Twenty-four elite young male futsal players with approximately three years of Iran Futsal League experience (professional futsal players; age: 19.09 ± 1.57 yr; stature: 182.29 ± 9.58 cm; body mass: 70.83 ± 11.46 kg; body mass index [BMI]: 21.19 ± 2.00 kg/m²) volunteered to participate in this research. The inclusion criteria included participation in official futsal competitions in the past 3-year, physically healthy with no injuries, no history of allergy to caffeine or coffee, and no history of smoking.
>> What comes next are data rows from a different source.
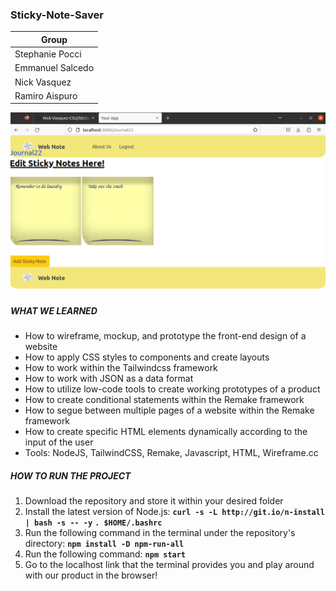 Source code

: ### Sticky-Note-Saver
| Group             |
|-------------------|
| Stephanie Pocci   |
| Emmanuel Salcedo  |
| Nick Vasquez      |
| Ramiro Aispuro    |

![Screenshot](md.png)
##### WHAT WE LEARNED
* How to wireframe, mockup, and prototype the front-end design of a website
* How to apply CSS styles to components and create layouts
* How to work within the Tailwindcss framework
* How to work with JSON as a data format
* How to utilize low-code tools to create working prototypes of a product
* How to create conditional statements within the Remake framework
* How to segue between multiple pages of a website within the Remake framework
* How to create specific HTML elements dynamically according to the input of the user
* Tools: NodeJS, TailwindCSS, Remake, Javascript, HTML, Wireframe.cc

##### HOW TO RUN THE PROJECT
1. Download the repository and store it within your desired folder
2. Install the latest version of Node.js: **`curl -s -L http://git.io/n-install | bash -s -- -y`** **`. $HOME/.bashrc`**
3. Run the following command in the terminal under the repository's directory: **`npm install -D npm-run-all`**
4. Run the following command: **`npm start`**
5. Go to the localhost link that the terminal provides you and play around with our product in the browser!
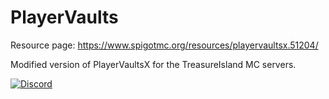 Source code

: PlayerVaults
============

Resource page: https://www.spigotmc.org/resources/playervaultsx.51204/

Modified version of PlayerVaultsX for the TreasureIsland MC servers.


[![Discord](https://imgur.com/MFRRBn4.png)](https://discord.gg/JZcWDEt)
Furthermore, exclusion criteria included contracting an infectious disease during the study (cold, flu, etc.), serious musculoskeletal injuries, and taking drugs or ergogenic supplements. Before the implementation of the intervention, the study procedures were explained to the participants, and consent was obtained. This study was reviewed and approved by the Ethics Committee of the Shiraz University, Shiraz, Iran, and carried out under the Declaration of Helsinki.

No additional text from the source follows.